Blog — Elections
When you combine a broken Federal Election Commission and Supreme Court decisions like Citizens United and McCutcheon, the result is a broken campaign finance system. That is why CREW jumped at the chance to tell the FEC how to strengthen its regulations to improve donor disclosure and stop circumvention of contribution limits in response to the FEC’s public solicitation of ideas on how it should change its rules on a broad range of issues.
Disclosing the sources of political spending is critical to deter corruption, help voters evaluate campaign messages, and hold elected officials accountable. Although the law currently requires disclosure of donors in many circumstances, the FEC’s regulations fall short of those requirements. As a result, outside groups are allowed to spend hundreds of millions of dollars on political advertisements while keeping their donors secret.
Most of this dark money spending is independent expenditures – advertisement and other activities that expressly advocate the election or defeat of a candidate. The law requires groups that make independent expenditures to disclose their donors who gave money for the purpose of influencing a federal election and donors who gave for the purpose of furthering an independent expenditure.
The FEC’s regulations, however, are much narrower. They only require disclosure of contributors who gave the group money for the purpose of furthering “the reported independent expenditure.” The seemingly minor change effectively guts the law. Instead of requiring groups to disclose donors who gave money to be spent on federal elections or independent expenditures generally, the regulations only require disclosure if the contributor specified the money be used for a particular advertisement or other independent expenditure. As a result, groups are able to evade the law’s disclosure requirements simply by claiming none of their donors targeted their money for a particular ad.
The FEC’s regulations and legal interpretations similarly limit the law’s requirement that groups who made electioneering communications – ads run close to the election that mention a candidate but don’t explicitly advocate voting for or against the candidate – disclose all their donors. Bootstrapping on its interpretation of the independent expenditure rules, the FEC requires disclosure only of donors who gave money for a specific electioneering communication.

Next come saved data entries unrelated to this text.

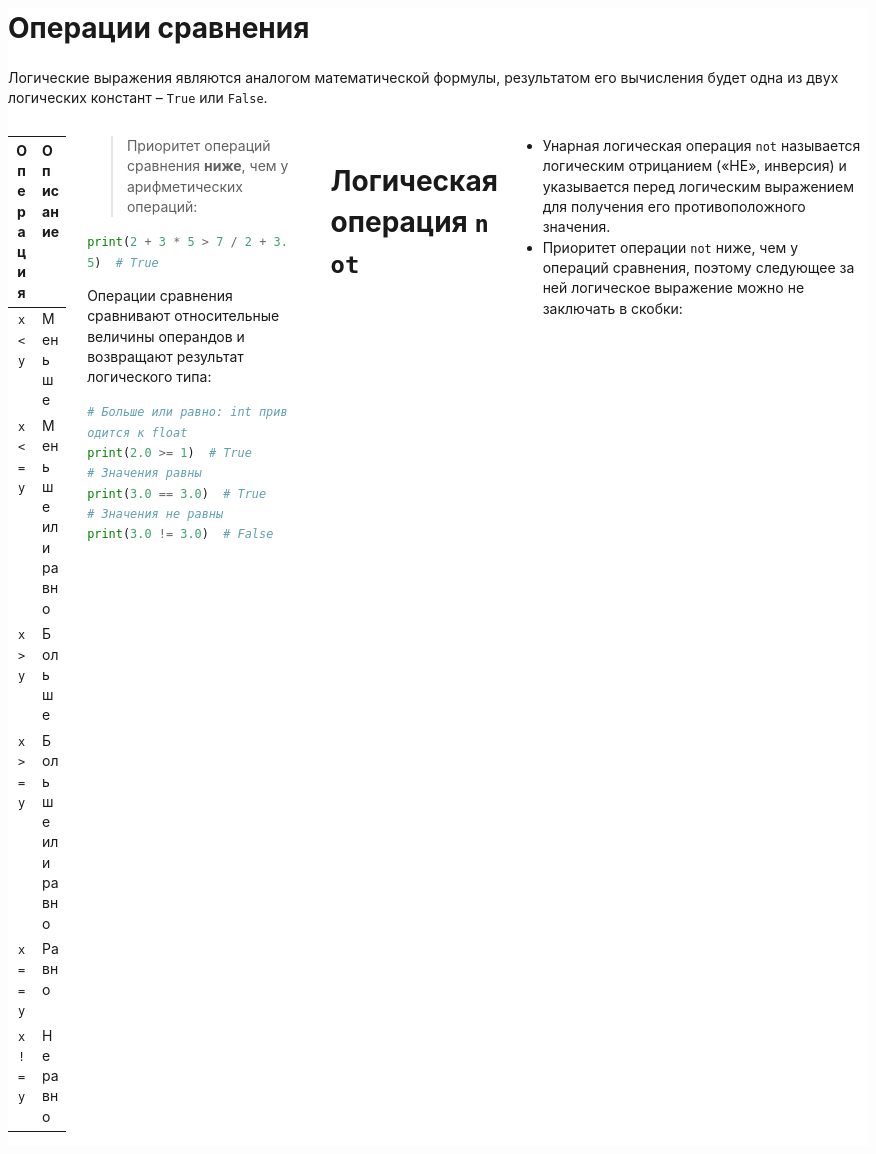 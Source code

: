 # Операции сравнения

Логические выражения являются аналогом математической формулы, результатом его вычисления будет одна из двух логических констант – `True` или `False`.

<div class="columns">
<div>

|Операция|Описание|
|:-:|:-|
|`x < y`|Меньше|
|`x <= y`|Меньше или равно|
|`x > y`|Больше|
|`x >= y`|Больше или равно|
|`x == y`|Равно|
|`x != y`|Не равно|

</div>

<div>

> Приоритет операций сравнения **ниже**, чем у арифметических операций:

```py
print(2 + 3 * 5 > 7 / 2 + 3.5)  # True
```

Операции сравнения сравнивают относительные величины операндов и возвращают результат логического типа:

```py
# Больше или равно: int приводится к float
print(2.0 >= 1)  # True
# Значения равны
print(3.0 == 3.0)  # True
# Значения не равны
print(3.0 != 3.0)  # False
```
</div>

---

# Логическая операция `not`

- Унарная логическая операция `not` называется логическим отрицанием («НЕ», инверсия) и указывается перед логическим выражением для получения его противоположного значения.
- Приоритет операции `not` ниже, чем у операций сравнения, поэтому следующее за ней логическое выражение можно не заключать в скобки:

In its comments, CREW strongly urged the FEC to change its rules on independent expenditures and electioneering communications to conform with the broader language of the law itself.
CREW also pressed the FEC to address the repercussions of the Supreme Court’s 2014 decision in McCutcheon v. Federal Election Commission that eliminated the law’s overall limits on contributions to federal candidates, parties, and political action committees. The overall limits were put in place to stop donors from circumventing the limits on contributions to particular candidates. It is easy for a donor who has given the maximum to a candidate to give more money to another candidate or a PAC, and for that money then to be transferred to the first candidate, thereby circumventing the individual limits.
The Supreme Court mistakenly thought the FEC’s rules were strong enough to prevent that kind of trickery. Those rules are supposed to treat any contribution given to one candidate or PAC that is “earmarked” in any way for another candidate – even by an implicit agreement or other indirect manner – as a contribution to the candidate who ultimately receives the money. The FEC, however, has enforced those rules very weakly, finding earmarking only when the contributor explicitly and unquestionably designated the contribution for a particular candidate, as demonstrated by irrefutable documentary evidence. To deal with this weak enforcement, CREW today urged the FEC to establish new and stronger rules for determining when a contribution is earmarked.
CREW also asked the FEC to fix its rules dealing with affiliation between two political committees. More and more, super PACs supporting a candidate are run or funded by parents and close relatives of the candidate. CREW recommended that the FEC’s rules explicitly consider this kind of relationship in deciding whether to treat contributions to those super PACs as contributions to the candidate.
The past few election cycles have revealed a dramatic increase in federal campaign spending, with an equally dramatic decrease in disclosure of the people and companies paying for that spending. The FEC’s regulations are part of the problem, and the agency should take this opportunity to fix them.